**Your assignment**.
In the records below, count the lines that have "logs" and answer with the number alone.

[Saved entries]
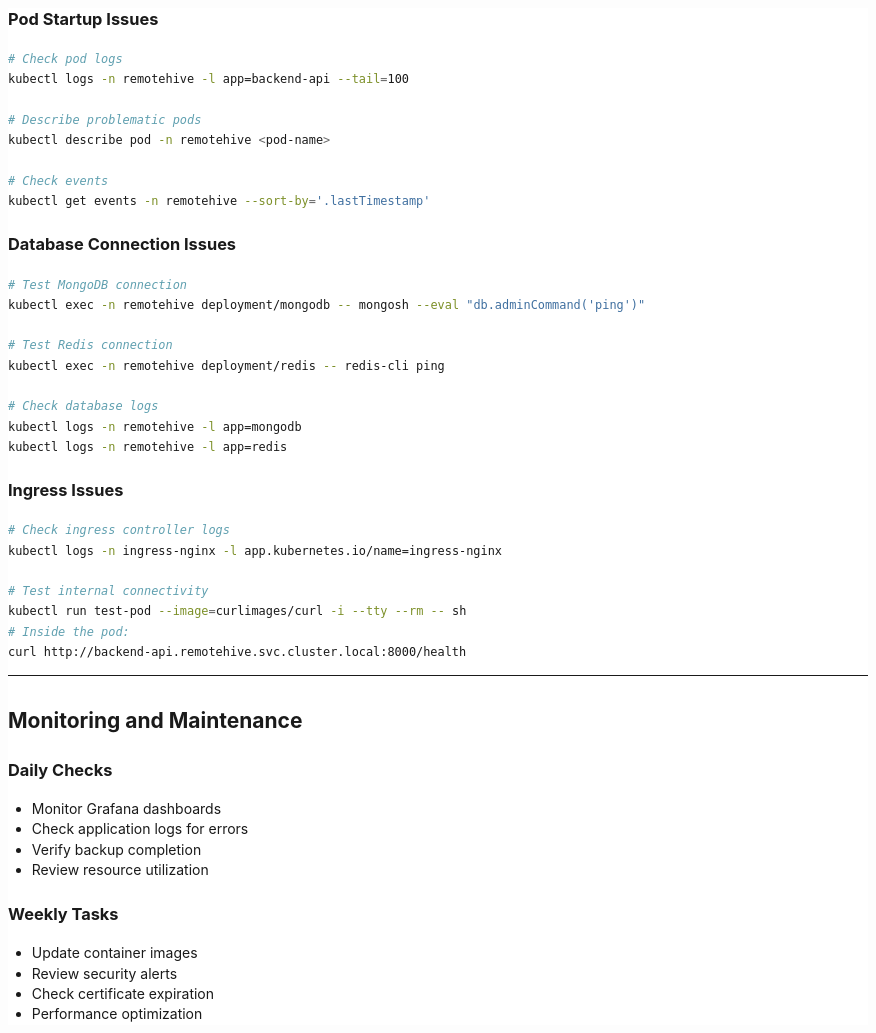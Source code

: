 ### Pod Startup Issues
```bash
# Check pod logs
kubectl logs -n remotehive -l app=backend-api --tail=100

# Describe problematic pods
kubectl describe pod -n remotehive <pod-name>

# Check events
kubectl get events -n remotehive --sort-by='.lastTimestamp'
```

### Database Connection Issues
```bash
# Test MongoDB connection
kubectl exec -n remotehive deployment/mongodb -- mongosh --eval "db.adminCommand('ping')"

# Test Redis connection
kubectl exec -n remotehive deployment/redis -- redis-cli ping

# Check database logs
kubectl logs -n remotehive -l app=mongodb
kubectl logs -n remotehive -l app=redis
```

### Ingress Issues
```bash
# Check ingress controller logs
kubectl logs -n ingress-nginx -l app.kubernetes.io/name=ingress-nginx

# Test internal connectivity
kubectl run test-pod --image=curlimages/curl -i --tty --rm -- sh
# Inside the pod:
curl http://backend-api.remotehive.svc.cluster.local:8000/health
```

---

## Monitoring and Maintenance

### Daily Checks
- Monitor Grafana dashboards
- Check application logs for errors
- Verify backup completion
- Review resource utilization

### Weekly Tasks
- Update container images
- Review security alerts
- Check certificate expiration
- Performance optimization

---

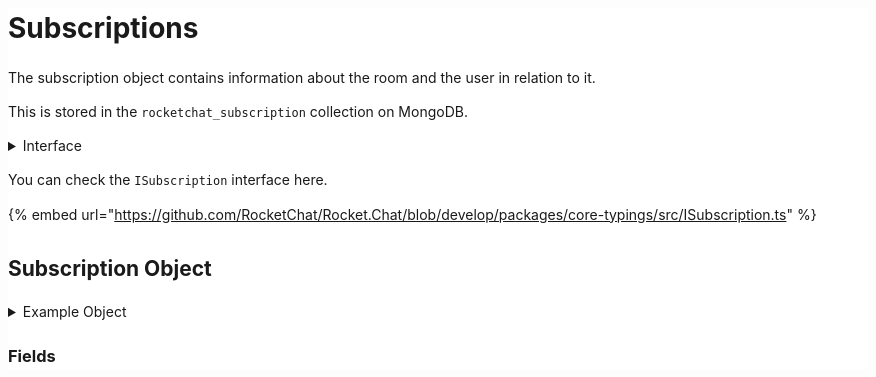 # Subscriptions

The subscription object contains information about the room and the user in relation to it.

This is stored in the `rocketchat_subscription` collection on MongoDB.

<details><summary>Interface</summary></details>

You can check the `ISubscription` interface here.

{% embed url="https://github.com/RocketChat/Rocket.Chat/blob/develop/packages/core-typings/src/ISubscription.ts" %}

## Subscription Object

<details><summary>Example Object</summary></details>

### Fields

**Expected answer**.
8